When choosing acid or alkaline foods, we refer to how a food influences the body's pH, (acid-forming or alkaline-forming), not the food's actual pH content. This can be confusing since some highly acidic foods such as lemons have a more alkaline impact on the body due to digestive breakdown. The body's average pH is 7.4, making it more alkaline. Excess acid-forming foods create acidic levels, causing unhealthful conditions. The modern diet has an increasingly acidic dietary load, making the goal not to consume either an acid or alkaline diet but to strive for a better balance.
Acid Foods
Food's effect on the body's pH level is measured by a physiologically based calculation referred to as potential renal acid load, or PRAL . Higher numbers indicate an acid-forming food while negative numbers are alkaline. Doctors Thomas Remer and Friedrich Manz published results of these calculations in the "Journal of the American Dietetic Association," in July 1995. The most acidic foods are aged cheeses such as cheddar, Gouda and Parmesan, processed cheese and eggs. In decreasing order, other acid-forming foods include processed meats such as sausage and salami, chicken, veal and lean pork and beef. Grains were the lowest ranked acid-forming potential foods with oats, brown rice and wheat being the most acidic grains. Peanuts and walnuts are also acid-forming.
Alkaline Foods
Fruits and vegetables are alkaline-forming foods. Raisins are the highest ranked alkaline fruit but also the highest calorie count. Other alkaline fruit choices include apples, bananas, lemons, oranges, peaches, strawberries and watermelon. Spinach is the highest ranking alkaline vegetable. Vegetables the next best vegetables include broccoli, carrots and cauliflower. Hazelnuts are alkaline-forming as is sugar, honey and margarine. Many beverages are alkaline including beer, coffee, cocoa, red and white wine and Indian tea.
Neutral Foods
Very few foods are considered neutral. Of those measured by Remer and Manz, only olive oil and sunflower seed oil scored neutral at 0.0.
pH Balanced Diet
Maintaining optimal blood pH prevents various unhealthy conditions. According to the USDA Human Nutrition Research Center on Aging at Tufts University, diets rich in acid-forming foods like meats and grains reduce lean tissue mass, especially in the elderly.

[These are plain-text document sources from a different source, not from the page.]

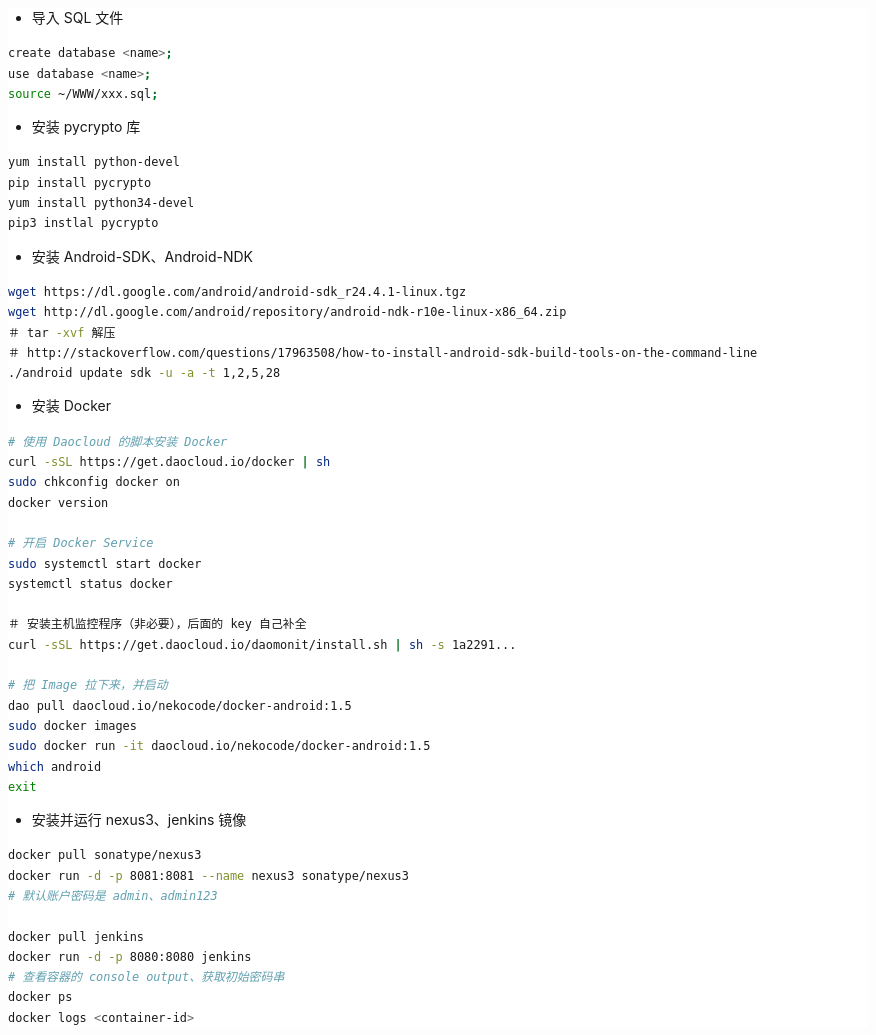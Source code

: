 - 导入 SQL 文件
```sh
create database <name>;
use database <name>;
source ~/WWW/xxx.sql;
```

- 安装 pycrypto 库
```sh
yum install python-devel
pip install pycrypto
yum install python34-devel
pip3 instlal pycrypto
```

- 安装 Android-SDK、Android-NDK
```sh
wget https://dl.google.com/android/android-sdk_r24.4.1-linux.tgz
wget http://dl.google.com/android/repository/android-ndk-r10e-linux-x86_64.zip
＃ tar -xvf 解压
＃ http://stackoverflow.com/questions/17963508/how-to-install-android-sdk-build-tools-on-the-command-line
./android update sdk -u -a -t 1,2,5,28
```

- 安装 Docker
```sh
# 使用 Daocloud 的脚本安装 Docker
curl -sSL https://get.daocloud.io/docker | sh
sudo chkconfig docker on
docker version

# 开启 Docker Service
sudo systemctl start docker
systemctl status docker

＃ 安装主机监控程序（非必要），后面的 key 自己补全
curl -sSL https://get.daocloud.io/daomonit/install.sh | sh -s 1a2291...

# 把 Image 拉下来，并启动
dao pull daocloud.io/nekocode/docker-android:1.5
sudo docker images
sudo docker run -it daocloud.io/nekocode/docker-android:1.5
which android
exit
```

- 安装并运行 nexus3、jenkins 镜像
```sh
docker pull sonatype/nexus3
docker run -d -p 8081:8081 --name nexus3 sonatype/nexus3
# 默认账户密码是 admin、admin123

docker pull jenkins
docker run -d -p 8080:8080 jenkins
# 查看容器的 console output、获取初始密码串
docker ps
docker logs <container-id>
```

The Department of Cell and Developmental Biology at University College in London determined that bone homeostasis is profoundly affected by pH, thereby influencing risk for osteoporosis. Fortunately, studies in "Alternative Therapies in Health and Medicine," July 2007, and "Plant Foods for Human Nutrition," March 2010, agree that vegetable-rich diets can shift the body to a more alkaline, healthier state.
References
- "Journal of the American Dietetic Association": Potential renal acid load of foods and its influence on urine pH.
- Pubmed: "American Journal of Clinical Nutrition": Alkaline diets favor lean tissue mass in older adults.
- Pubmed: "Archives of Biochemistry and Biophysics": Acidosis, hypoxia and bone.
- Pubmed: "Alternative Therapies in Health and Medicine": Acid-alkaline balance: role in chronic disease and detoxification.
- Pubmed: " Plant Foods for Human Nutrition": Nutrient based estimation of acid-base balance in vegetarians and non-vegetarians.